'Like a big jail': Yukoners reflect on painful residential school legacy on Orange Shirt Day
Orange Shirt Day observed each year on September 30
Residential school was "like a big jail" for Carcross Elder Johnny Johns.
Johns, a student at Choutla School in Carcross in the 1960s, remembers being frequently hungry and cold, and barred from seeing his sister.
"To this day it was the worst incarceration I have ever had in my entire life," he told CBC's Yukon Morning.
Canadians are remembering the painful legacy of residential schools Wednesday with the annual Orange Shirt Day, which has the slogan "every child matters." The day is meant to raise awareness of residential school history, and honour survivors and victims.
Inclusion Yukon says it hosted an Orange Shirt Day discussion and beading event Tuesday evening with Indigenous facilitators Bobbi Rose Koe and Carissa Waugh, with support from the Assembly of First Nations. The idea was for participants to learn more about the impacts of residential schools and make crafts in recognition of the day.

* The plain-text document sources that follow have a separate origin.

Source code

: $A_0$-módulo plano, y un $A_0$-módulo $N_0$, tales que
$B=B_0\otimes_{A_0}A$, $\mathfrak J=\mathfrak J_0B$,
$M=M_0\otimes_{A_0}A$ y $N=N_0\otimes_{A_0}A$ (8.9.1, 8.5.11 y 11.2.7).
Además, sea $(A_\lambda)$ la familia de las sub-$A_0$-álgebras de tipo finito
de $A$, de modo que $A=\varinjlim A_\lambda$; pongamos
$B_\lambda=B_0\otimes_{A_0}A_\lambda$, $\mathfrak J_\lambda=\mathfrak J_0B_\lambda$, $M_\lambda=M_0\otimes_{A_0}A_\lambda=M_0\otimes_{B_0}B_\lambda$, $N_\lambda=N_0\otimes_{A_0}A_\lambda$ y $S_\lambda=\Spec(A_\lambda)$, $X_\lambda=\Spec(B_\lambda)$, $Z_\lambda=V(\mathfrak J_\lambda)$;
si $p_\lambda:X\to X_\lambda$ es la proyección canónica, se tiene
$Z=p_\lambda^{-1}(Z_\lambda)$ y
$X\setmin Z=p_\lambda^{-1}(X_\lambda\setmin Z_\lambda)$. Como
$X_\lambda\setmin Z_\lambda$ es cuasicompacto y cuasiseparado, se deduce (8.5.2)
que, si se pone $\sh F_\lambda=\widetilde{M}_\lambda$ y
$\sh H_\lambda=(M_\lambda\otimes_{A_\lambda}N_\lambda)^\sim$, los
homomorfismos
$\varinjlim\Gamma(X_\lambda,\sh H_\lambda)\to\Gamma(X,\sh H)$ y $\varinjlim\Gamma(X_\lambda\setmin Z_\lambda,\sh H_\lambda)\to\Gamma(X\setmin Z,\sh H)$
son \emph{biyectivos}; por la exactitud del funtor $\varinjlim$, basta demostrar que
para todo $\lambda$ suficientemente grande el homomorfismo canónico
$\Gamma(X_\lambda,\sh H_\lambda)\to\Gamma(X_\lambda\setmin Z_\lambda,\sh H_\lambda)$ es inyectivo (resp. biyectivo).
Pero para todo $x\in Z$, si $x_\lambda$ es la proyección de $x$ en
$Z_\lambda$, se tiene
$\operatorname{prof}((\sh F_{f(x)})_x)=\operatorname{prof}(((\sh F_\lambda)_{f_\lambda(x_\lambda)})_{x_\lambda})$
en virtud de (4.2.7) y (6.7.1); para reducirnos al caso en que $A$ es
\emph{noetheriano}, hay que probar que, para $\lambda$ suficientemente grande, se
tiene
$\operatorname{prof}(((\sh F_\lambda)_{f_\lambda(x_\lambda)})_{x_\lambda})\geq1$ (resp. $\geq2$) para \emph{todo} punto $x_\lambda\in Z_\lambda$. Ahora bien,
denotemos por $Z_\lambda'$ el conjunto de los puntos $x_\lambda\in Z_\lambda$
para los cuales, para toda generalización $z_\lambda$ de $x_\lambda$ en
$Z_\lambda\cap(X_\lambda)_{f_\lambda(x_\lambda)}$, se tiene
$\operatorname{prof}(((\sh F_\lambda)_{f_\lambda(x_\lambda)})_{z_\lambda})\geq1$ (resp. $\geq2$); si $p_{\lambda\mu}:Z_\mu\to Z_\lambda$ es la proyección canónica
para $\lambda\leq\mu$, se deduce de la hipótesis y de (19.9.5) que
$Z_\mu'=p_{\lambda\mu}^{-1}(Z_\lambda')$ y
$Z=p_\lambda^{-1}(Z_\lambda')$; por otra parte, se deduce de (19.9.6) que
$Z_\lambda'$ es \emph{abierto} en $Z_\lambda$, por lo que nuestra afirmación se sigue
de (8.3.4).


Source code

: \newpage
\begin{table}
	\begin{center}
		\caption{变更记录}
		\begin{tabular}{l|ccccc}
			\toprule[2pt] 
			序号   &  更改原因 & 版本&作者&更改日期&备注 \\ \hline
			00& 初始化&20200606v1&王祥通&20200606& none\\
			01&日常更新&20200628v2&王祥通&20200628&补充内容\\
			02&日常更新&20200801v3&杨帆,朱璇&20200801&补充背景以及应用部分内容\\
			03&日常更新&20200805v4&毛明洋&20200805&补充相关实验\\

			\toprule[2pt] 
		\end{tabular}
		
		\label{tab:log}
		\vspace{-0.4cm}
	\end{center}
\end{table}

Yukon had residential schools in Carcross, Whitehorse, Dawson and Shingle Point, and one school in northern British Columbia for Yukon Indigenous students, according to the Yukon Residential Schools Bibliography. The territory's last school closed in the 1970s.
The Choutla School was run by the Anglican church from 1911 to 1969. The Carcross/Tagish First Nation helped tear down the building in 1993. Last year, survivors discussed what to do with the former school site.
Johns said he had vision problems while at school and couldn't see the blackboard, so "according to them I was the laziest kid ever," he said.
"At night, kids are crying all night long. Hungry, cold. They gave us one blanket," he said.
Johns said children got a second blanket, but were not allowed to use it unless there was a fire. Some children used the blanket for warmth and got in trouble, he said.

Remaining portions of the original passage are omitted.